Posted by: Blissex | April 17, 2020 at 10:15 PM
«believing that the centre exists at all is a radically centrist idea. The ideologues will have you believe that there's only the left and right and varyingly softer versions of each»
It is hard to find a "centre" between renters and landlord who want to charge a lot more, between employers who want cheap disposable workers, and workers who want a better share of business value added and more job security, between those who have full DB pensions or bought stocks 10-20 years ago, and those who have to build DC pensions accounts with stocks at the end of a long bull market, between affluent voters who don't care about local council services because they live in affluent enclaves and "pushed behind" voters who rely very much on local council services.
"Centrism" was a real thing in the "butskellite" era, where the choice was between McMillan/Heath centre-right socialdemocracy and centre-left Wilson/Corbyn centre-left socialdemocracy.
There is no centre between thatcherism and socialdemocracy, and it is 40 years of thatcherism that have polarized politics, by polarizing the economy between a large minority of ravenous rentiers whose living standards have been booming for decades entirely at the expense of the majority whose living standards have been stagnant or more often falling.
Posted by: Blissex | April 17, 2020 at 10:40 PM
"why ever would the central banks of countries with strong currencies do currency swaps with the central banks of countries with weak currencies?"
The Fed did such swaps in 2008 and has opened up swap lines again to small countries.
The Fed gave the ECB an aggregated $8 trillion in currency swaps last recession.
The ECB was negligent in not "paying it forward" to Greece.
The excuse that "there's not enough money" should be thoroughly debunked by now. If the ECB refuses to help Greece, they should now have to say "we just don't like you" rather than use "there's not enough money". We should all acknowledge by now that there is always enough money because the Fed has a vertical supply curve on reserves, proven time and time again against market testing (in 2008 and again, now).
The more dollars there are, the stronger the dollar gets.
Posted by: Robert Mitchell | April 18, 2020 at 01:21 AM
«"why ever would the central banks of countries with strong currencies do currency swaps with the central banks of countries with weak currencies?"
The Fed did such swaps in 2008 and has opened up swap lines again to small countries.»
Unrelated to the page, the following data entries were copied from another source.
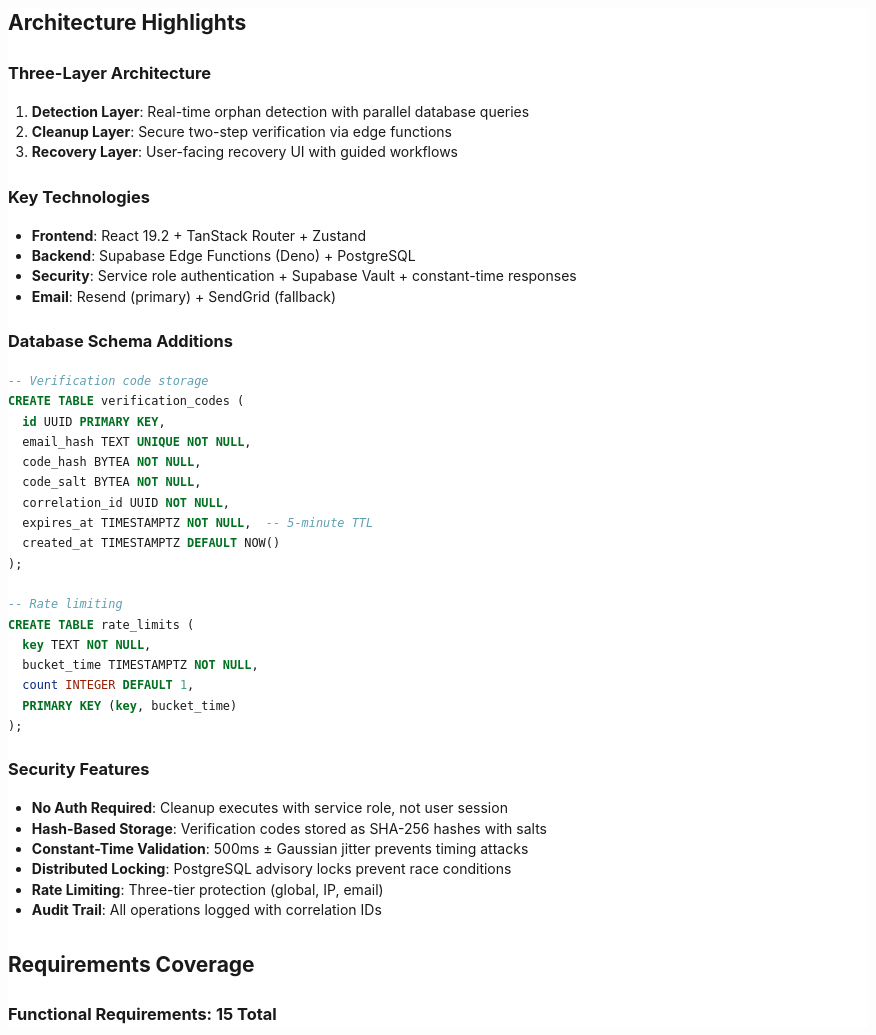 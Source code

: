 ## Architecture Highlights

### Three-Layer Architecture

1. **Detection Layer**: Real-time orphan detection with parallel database queries
2. **Cleanup Layer**: Secure two-step verification via edge functions
3. **Recovery Layer**: User-facing recovery UI with guided workflows

### Key Technologies

- **Frontend**: React 19.2 + TanStack Router + Zustand
- **Backend**: Supabase Edge Functions (Deno) + PostgreSQL
- **Security**: Service role authentication + Supabase Vault + constant-time responses
- **Email**: Resend (primary) + SendGrid (fallback)

### Database Schema Additions

```sql
-- Verification code storage
CREATE TABLE verification_codes (
  id UUID PRIMARY KEY,
  email_hash TEXT UNIQUE NOT NULL,
  code_hash BYTEA NOT NULL,
  code_salt BYTEA NOT NULL,
  correlation_id UUID NOT NULL,
  expires_at TIMESTAMPTZ NOT NULL,  -- 5-minute TTL
  created_at TIMESTAMPTZ DEFAULT NOW()
);

-- Rate limiting
CREATE TABLE rate_limits (
  key TEXT NOT NULL,
  bucket_time TIMESTAMPTZ NOT NULL,
  count INTEGER DEFAULT 1,
  PRIMARY KEY (key, bucket_time)
);
```

### Security Features

- **No Auth Required**: Cleanup executes with service role, not user session
- **Hash-Based Storage**: Verification codes stored as SHA-256 hashes with salts
- **Constant-Time Validation**: 500ms ± Gaussian jitter prevents timing attacks
- **Distributed Locking**: PostgreSQL advisory locks prevent race conditions
- **Rate Limiting**: Three-tier protection (global, IP, email)
- **Audit Trail**: All operations logged with correlation IDs

## Requirements Coverage

### Functional Requirements: 15 Total
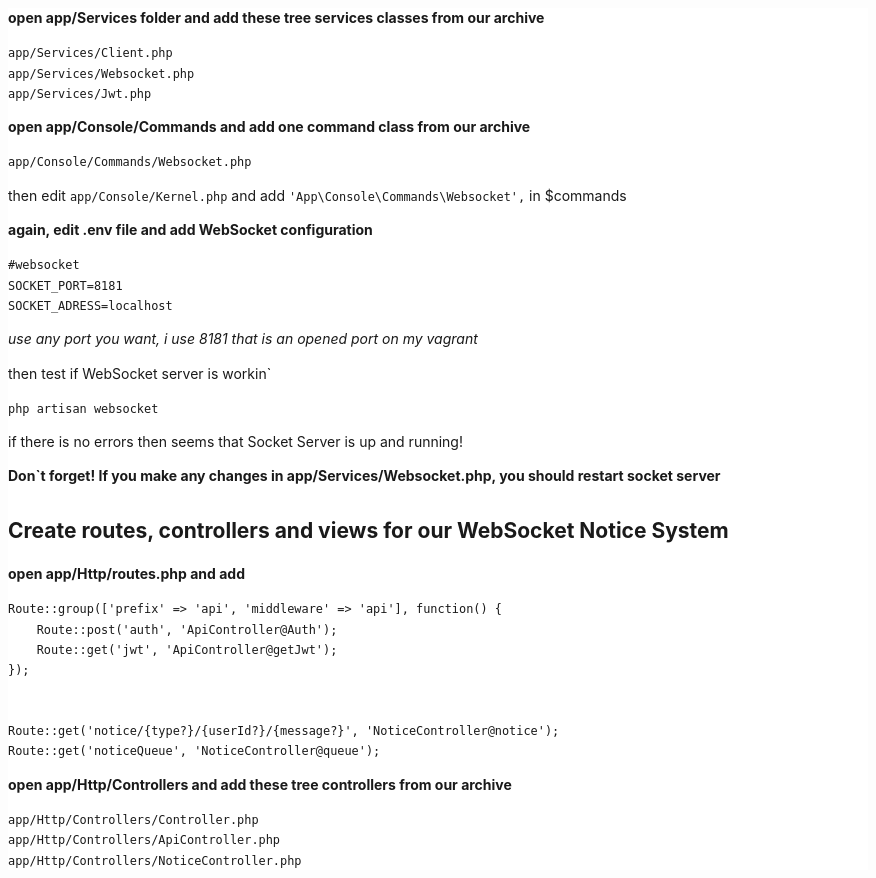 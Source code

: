 **open app/Services folder and add these tree services classes from our archive**

```
app/Services/Client.php
app/Services/Websocket.php
app/Services/Jwt.php
```

**open app/Console/Commands and add one command class from our archive**

```
app/Console/Commands/Websocket.php
```

then edit `app/Console/Kernel.php` and add `'App\Console\Commands\Websocket',` in $commands

**again, edit .env file and add WebSocket configuration**

```
#websocket
SOCKET_PORT=8181
SOCKET_ADRESS=localhost
```

*use any port you want, i use 8181 that is an opened port on my vagrant*

then test if WebSocket server is workin`

`php artisan websocket`

if there is no errors then seems that Socket Server is up and running!

**Don`t forget! If you make any changes in app/Services/Websocket.php, you should restart socket server**


## Create routes, controllers and views for our WebSocket Notice System

**open app/Http/routes.php and add**

```
Route::group(['prefix' => 'api', 'middleware' => 'api'], function() {
    Route::post('auth', 'ApiController@Auth');
    Route::get('jwt', 'ApiController@getJwt');
});


Route::get('notice/{type?}/{userId?}/{message?}', 'NoticeController@notice');
Route::get('noticeQueue', 'NoticeController@queue');
```

**open app/Http/Controllers and add these tree controllers from our archive**

```
app/Http/Controllers/Controller.php
app/Http/Controllers/ApiController.php
app/Http/Controllers/NoticeController.php
```

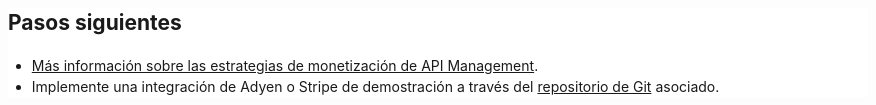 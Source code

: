 ## <a name="next-steps"></a>Pasos siguientes

* [Más información sobre las estrategias de monetización de API Management](monetization-overview.md).
* Implemente una integración de Adyen o Stripe de demostración a través del [repositorio de Git](https://github.com/microsoft/azure-api-management-monetization) asociado.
I knew that such a moronic point would be raised, despite there being a big difference between the Fed giving a lot of dollars to save USA banks by giving EU banks those dollars to repay their debts to USA banks and permanent fiscal transfers to the whole world. And if you look at:
https://www.federalreserve.gov/monetarypolicy/bst_liquidityswaps.htm
It becomes pretty obvious that the Fed currency swaps were not with weak currencies, but with other strong currencies (usually EU, UK, Japan, Switzerland, Canada).
«If the ECB refuses to help Greece»
Greece got massive fiscal transfers from the eurozone countries (the usual 3.5% of GDP from the EU, plus a 40-50% cut in the fraudulent debt).
But I'll add that I thoroughly despise those who mention Greece as an example of EU wickedness, because Greece was instead an example of right-wing fraud and embezzlement, and they somehow never worry about Romania and Bulgaria, where GDP per head is 1/4 of that of Greece even after the greek fraud ended.
They have a "we don't like you" attitude to Romania and Bulgaria for no reason I can think, or are just massive hypocrites.